Description of the task:
Your answer should consist of each line below that contains the string "animal".

Saved entries:
((

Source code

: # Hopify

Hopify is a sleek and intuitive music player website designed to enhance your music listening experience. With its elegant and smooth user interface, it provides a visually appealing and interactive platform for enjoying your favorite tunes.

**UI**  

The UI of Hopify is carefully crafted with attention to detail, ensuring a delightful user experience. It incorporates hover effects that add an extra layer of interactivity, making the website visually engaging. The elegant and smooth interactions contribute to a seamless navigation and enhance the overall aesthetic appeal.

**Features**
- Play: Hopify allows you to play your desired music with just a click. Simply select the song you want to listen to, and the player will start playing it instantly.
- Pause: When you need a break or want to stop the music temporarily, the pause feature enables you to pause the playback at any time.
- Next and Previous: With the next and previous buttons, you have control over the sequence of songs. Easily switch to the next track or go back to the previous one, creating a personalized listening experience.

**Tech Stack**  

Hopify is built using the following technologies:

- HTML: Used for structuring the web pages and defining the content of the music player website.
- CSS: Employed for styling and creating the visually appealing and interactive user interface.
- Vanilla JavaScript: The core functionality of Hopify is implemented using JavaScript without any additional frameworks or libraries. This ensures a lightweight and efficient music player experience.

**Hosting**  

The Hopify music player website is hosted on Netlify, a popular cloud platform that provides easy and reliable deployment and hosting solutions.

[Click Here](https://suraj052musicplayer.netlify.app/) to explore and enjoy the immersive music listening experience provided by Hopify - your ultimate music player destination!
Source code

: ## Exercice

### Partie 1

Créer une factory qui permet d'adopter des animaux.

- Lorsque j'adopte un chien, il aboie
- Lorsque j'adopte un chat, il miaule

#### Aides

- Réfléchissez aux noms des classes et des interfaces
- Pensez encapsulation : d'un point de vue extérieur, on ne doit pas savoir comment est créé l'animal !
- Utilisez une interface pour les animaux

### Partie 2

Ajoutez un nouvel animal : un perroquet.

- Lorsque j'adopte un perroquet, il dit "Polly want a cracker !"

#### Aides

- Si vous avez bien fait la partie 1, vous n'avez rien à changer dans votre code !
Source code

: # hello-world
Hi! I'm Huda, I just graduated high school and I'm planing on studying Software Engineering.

))

Worked solution:
- Pensez encapsulation : d'un point de vue extérieur, on ne doit pas savoir comment est créé l'animal !
Ajoutez un nouvel animal : un perroquet.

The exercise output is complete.